Work instruction:
Your output should be the lines of the data that follow, reproduced exactly from the first through the line bearing "# Pre Requisites".

--- Data for this task Enclosed Below ---

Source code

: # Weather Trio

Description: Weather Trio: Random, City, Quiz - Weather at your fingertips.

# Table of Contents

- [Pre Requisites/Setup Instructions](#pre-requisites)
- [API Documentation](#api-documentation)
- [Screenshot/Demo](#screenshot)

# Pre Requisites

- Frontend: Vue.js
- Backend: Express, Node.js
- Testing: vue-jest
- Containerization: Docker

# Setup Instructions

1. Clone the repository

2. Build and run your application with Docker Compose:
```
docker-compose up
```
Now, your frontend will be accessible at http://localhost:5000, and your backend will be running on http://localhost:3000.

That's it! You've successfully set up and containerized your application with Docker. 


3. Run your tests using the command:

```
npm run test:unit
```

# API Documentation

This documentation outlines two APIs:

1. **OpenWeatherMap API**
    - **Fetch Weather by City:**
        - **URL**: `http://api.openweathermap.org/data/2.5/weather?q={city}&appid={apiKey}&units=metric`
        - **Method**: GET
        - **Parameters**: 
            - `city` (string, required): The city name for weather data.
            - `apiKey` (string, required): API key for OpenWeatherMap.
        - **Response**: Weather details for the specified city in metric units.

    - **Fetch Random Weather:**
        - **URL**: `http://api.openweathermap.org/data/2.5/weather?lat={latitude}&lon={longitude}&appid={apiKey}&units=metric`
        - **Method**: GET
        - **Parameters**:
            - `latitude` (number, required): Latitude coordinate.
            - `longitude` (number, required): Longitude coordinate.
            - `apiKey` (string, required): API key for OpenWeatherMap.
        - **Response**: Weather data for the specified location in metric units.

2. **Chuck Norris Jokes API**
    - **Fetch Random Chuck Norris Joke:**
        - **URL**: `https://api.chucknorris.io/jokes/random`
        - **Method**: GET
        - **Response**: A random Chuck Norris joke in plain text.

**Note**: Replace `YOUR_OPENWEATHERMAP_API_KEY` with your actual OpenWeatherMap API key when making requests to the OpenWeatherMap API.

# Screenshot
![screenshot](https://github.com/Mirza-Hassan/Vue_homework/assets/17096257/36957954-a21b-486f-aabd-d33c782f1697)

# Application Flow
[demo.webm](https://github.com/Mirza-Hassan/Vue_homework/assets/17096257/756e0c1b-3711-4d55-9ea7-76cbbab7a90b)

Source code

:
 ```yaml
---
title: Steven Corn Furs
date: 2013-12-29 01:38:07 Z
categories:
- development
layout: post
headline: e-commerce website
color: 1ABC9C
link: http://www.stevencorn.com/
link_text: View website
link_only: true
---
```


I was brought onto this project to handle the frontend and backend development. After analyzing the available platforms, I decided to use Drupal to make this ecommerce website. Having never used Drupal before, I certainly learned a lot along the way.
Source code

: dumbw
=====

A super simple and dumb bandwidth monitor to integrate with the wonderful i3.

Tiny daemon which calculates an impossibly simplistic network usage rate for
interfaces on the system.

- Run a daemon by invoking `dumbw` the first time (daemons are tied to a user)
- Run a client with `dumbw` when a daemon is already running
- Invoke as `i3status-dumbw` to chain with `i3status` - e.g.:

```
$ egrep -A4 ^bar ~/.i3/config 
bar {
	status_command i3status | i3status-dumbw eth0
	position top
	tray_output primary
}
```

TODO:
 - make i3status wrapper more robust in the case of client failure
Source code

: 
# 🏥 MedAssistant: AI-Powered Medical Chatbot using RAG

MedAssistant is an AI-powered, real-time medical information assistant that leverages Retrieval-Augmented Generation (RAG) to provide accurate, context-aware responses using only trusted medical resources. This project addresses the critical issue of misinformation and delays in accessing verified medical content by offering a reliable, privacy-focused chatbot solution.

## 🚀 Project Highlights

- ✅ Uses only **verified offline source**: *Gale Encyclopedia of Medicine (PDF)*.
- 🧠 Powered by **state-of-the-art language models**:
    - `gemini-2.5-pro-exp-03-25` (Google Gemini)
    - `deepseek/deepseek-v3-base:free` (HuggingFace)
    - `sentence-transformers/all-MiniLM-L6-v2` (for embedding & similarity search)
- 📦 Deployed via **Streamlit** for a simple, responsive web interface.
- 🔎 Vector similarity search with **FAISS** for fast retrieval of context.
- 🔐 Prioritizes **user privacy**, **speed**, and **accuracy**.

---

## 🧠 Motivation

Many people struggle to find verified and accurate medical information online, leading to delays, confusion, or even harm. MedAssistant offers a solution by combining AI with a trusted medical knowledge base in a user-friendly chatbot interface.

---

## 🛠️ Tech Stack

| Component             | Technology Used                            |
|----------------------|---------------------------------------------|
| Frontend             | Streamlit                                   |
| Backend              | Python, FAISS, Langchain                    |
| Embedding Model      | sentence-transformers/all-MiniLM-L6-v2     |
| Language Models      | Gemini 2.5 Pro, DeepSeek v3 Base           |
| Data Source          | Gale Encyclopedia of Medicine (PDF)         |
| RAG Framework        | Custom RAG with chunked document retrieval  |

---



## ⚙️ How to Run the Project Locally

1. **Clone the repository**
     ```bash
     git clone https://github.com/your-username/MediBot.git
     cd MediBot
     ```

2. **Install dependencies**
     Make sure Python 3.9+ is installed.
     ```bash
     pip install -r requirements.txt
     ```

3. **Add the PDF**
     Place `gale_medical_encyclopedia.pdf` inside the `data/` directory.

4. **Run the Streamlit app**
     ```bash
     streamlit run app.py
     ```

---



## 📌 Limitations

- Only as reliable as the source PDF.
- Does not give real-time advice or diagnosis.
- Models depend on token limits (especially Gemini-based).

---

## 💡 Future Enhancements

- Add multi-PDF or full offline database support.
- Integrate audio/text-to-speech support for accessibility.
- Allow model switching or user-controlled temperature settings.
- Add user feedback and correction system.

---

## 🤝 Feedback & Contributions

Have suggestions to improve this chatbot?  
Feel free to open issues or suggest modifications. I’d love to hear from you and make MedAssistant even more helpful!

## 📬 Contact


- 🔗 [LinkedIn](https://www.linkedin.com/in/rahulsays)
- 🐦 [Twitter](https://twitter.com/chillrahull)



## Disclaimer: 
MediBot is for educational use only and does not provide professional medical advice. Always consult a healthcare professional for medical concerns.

--- End of Enclosed Data for this task ---

Exercise result:
Source code

: # Weather Trio

Description: Weather Trio: Random, City, Quiz - Weather at your fingertips.

# Table of Contents

- [Pre Requisites/Setup Instructions](#pre-requisites)
- [API Documentation](#api-documentation)
- [Screenshot/Demo](#screenshot)

# Pre Requisites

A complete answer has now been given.